In particular, make sure that every page has a unique title tag and a unique meta description too. Make sure that it fits the content of the page that it is on.

Ma2T

11:03 pm on Sep 28, 2006 (gmt 0)

Very nice explanation g1smd, great in fact.

You have solved and put a lot of my worries to rest which is great, cheers for that.

All of my content seems to get listed correctly right now with unique titles and snipits. I recently set up a script that takes the first 25 words of my article automatically, and/or gives me the choice to write something unique and specific for a meta description, Im hoping this will work well.

Thanks again g1smd.

Ma2T

10:53 pm on Oct 3, 2006 (gmt 0)

I would just like to give you guys and update on my situation, as I find it quite interesting.

I did a site: command search on my domain, and the pages that I wanted out of google have gone, everyone of them. These 100+ pages can are no longer returned what so ever.

I expected them to go supplemental, but now there is no sign of them at all which is great! (im now hoping they will no return)

I did not use the google removal tool either.

I'm not sure how or why they are completely gone. I first blocked google accessing these urls in my robots.txt file, (google sitemaps tool reported that it could not access them). Then later I set up a 301 redirect to my main domain.

Interesting? maybe.

I would like once again to thank everyone here for their help, especially g1smd. Cheers

g1smd

11:14 pm on Oct 3, 2006 (gmt 0)

Glad that things are happening!.

It is likely that in one or two months time, that about a quarter to a third of the removed URLs will reappear as Supplemental Results and then hang around for many months.

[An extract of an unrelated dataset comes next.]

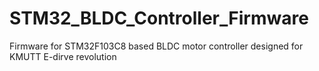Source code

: # STM32_BLDC_Controller_Firmware
Firmware for STM32F103C8 based BLDC motor controller designed for KMUTT E-dirve revolution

Don't worry if they do; they are not classed as being Duplicate Content at that point. There is little you can do to control that action. It just seems to work that way now.

The site:www.domain.con -inurl:www search may prove useful. That shows certain types of Supplemental Results, even those with a www in the URL.

CainIV

4:53 am on Oct 4, 2006 (gmt 0)

Is_archive(), is_post() and is_date() are fucntions of wordpress.

If you are finding duplicate pages in your wordpress installation, read the following checklist on eliminating these:

[webmasterworld.com...]

Post 344.

g1smd

6:35 pm on Oct 4, 2006 (gmt 0)

Post 344 is that particular person's post count on that day.

It's the other 7-digit number that identifies the unique post.

CainIV

6:39 pm on Oct 4, 2006 (gmt 0)

DOH!

Ma2T

12:16 am on Oct 5, 2006 (gmt 0)

Many thanks g1smd, it's great to see things happening after much worry and work. I won't worry about the supplimentals either.

Thanks for the great info :)

CainIV, thanks for the info, it's a nice list, and I have done everyone of them over the last few weeks ;). Thanks for the link.